L’assenza della metafisica di stampo platonico-agostiniano non significa che Enzo Bacca abbia rinunciato o rinnegato quanto nel suo ego cogitans e, soprattutto, inquirens costituisce e costruisce il fulcro della ricerca e della sua entità e identità poetica. Nella lirica la Physis, aristotelicamente intesa, non è sufficiente a trasmettere i suoi fremiti voluttuosi alla Psyche se non si sottende quel trames extrasensoriale, che trascende la mera fisicità del corpo, dei colori, della natura. Si riscontra, in linea di massima, una metafisica ancora allo stato primigenio, immediata, inesprimibile per l’immediatezza e la semplicità tanto dell’approccio quanto del contatto. Proprio questa elementare metafisica permette al sinolo uomo-donna di formare nel particolare momento e incanto dell’eros, inteso come sublimazione della psyche, quell’ens unicum, verificatosi, secondo la narrazione biblica, nel giardino dell’Eden. La sublimazione si rinnova ogni qualvolta avviene il miracolo dell’incontro e della fusione sensibile, ogni qualvolta il fremito della voluptas, mediante la fisicità del corpo, giunge alla psiche e la trasforma in fornace, che fonde la dualità e la riduce all’unum. Cosciente d’essere in possesso d’una metafisica elementare, in Qualcosa mi appartiene Bacca può scrivere:

C’è qualcosa che mi appartiene

         sotto la tua vestaglia nuda.

         Maglia che ti eternai una sera fredda-

         Quella stoffa lanina che t’avvolge

         è pelle mia…

La vitalità della descrizione è pregna di indomita energia, che dischiude lampi di vitalità, i quali, insiti nella psyche, informano pensieri, gesti, desideri, e invitano a scoprire quanto di personale e pretenzioso si cela sotto la stoffa lanina; a raggiungere la meta agognata tanto da chi narra, quanto da chi ascolta e cela sotto l’involucro il reciproco desiderio e del dono e dell’accettazione.
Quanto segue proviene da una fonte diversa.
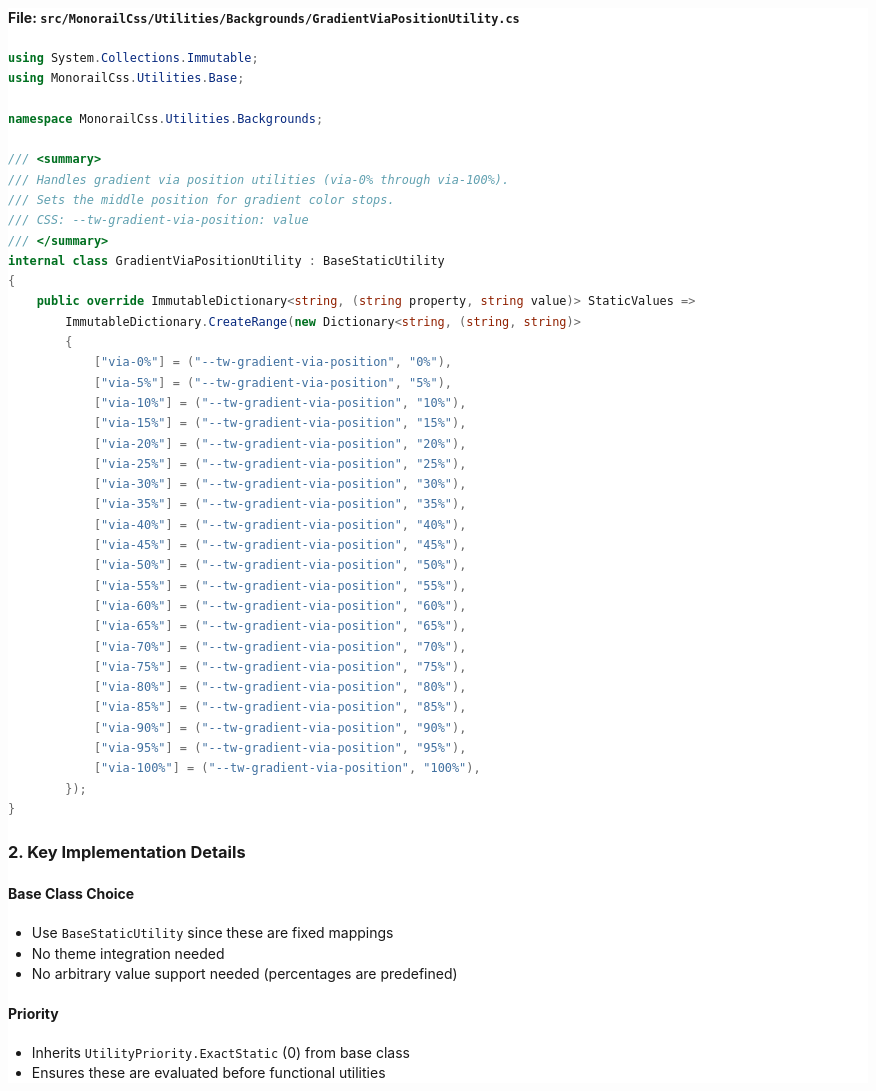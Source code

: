 #### File: `src/MonorailCss/Utilities/Backgrounds/GradientViaPositionUtility.cs`

```csharp
using System.Collections.Immutable;
using MonorailCss.Utilities.Base;

namespace MonorailCss.Utilities.Backgrounds;

/// <summary>
/// Handles gradient via position utilities (via-0% through via-100%).
/// Sets the middle position for gradient color stops.
/// CSS: --tw-gradient-via-position: value
/// </summary>
internal class GradientViaPositionUtility : BaseStaticUtility
{
    public override ImmutableDictionary<string, (string property, string value)> StaticValues =>
        ImmutableDictionary.CreateRange(new Dictionary<string, (string, string)>
        {
            ["via-0%"] = ("--tw-gradient-via-position", "0%"),
            ["via-5%"] = ("--tw-gradient-via-position", "5%"),
            ["via-10%"] = ("--tw-gradient-via-position", "10%"),
            ["via-15%"] = ("--tw-gradient-via-position", "15%"),
            ["via-20%"] = ("--tw-gradient-via-position", "20%"),
            ["via-25%"] = ("--tw-gradient-via-position", "25%"),
            ["via-30%"] = ("--tw-gradient-via-position", "30%"),
            ["via-35%"] = ("--tw-gradient-via-position", "35%"),
            ["via-40%"] = ("--tw-gradient-via-position", "40%"),
            ["via-45%"] = ("--tw-gradient-via-position", "45%"),
            ["via-50%"] = ("--tw-gradient-via-position", "50%"),
            ["via-55%"] = ("--tw-gradient-via-position", "55%"),
            ["via-60%"] = ("--tw-gradient-via-position", "60%"),
            ["via-65%"] = ("--tw-gradient-via-position", "65%"),
            ["via-70%"] = ("--tw-gradient-via-position", "70%"),
            ["via-75%"] = ("--tw-gradient-via-position", "75%"),
            ["via-80%"] = ("--tw-gradient-via-position", "80%"),
            ["via-85%"] = ("--tw-gradient-via-position", "85%"),
            ["via-90%"] = ("--tw-gradient-via-position", "90%"),
            ["via-95%"] = ("--tw-gradient-via-position", "95%"),
            ["via-100%"] = ("--tw-gradient-via-position", "100%"),
        });
}
```

### 2. Key Implementation Details

#### Base Class Choice
- Use `BaseStaticUtility` since these are fixed mappings
- No theme integration needed
- No arbitrary value support needed (percentages are predefined)

#### Priority
- Inherits `UtilityPriority.ExactStatic` (0) from base class
- Ensures these are evaluated before functional utilities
Saldamente ancorato alla fisicità dell’ens, Enzo Bacca in rari momenti si abbandona alla trascendenza sic et simpliciter intesa: la sua poesia, infatti, trae vita dalla fisicità della Natura, cui rende il naturale tributo, quando la richiama nei suoni, nei colori, negli scrosci dell’acqua o nelle folate di vento, che attraversa il fogliame di un pioppo o di un tiglio e si perde in lontananza, verso l’infinito.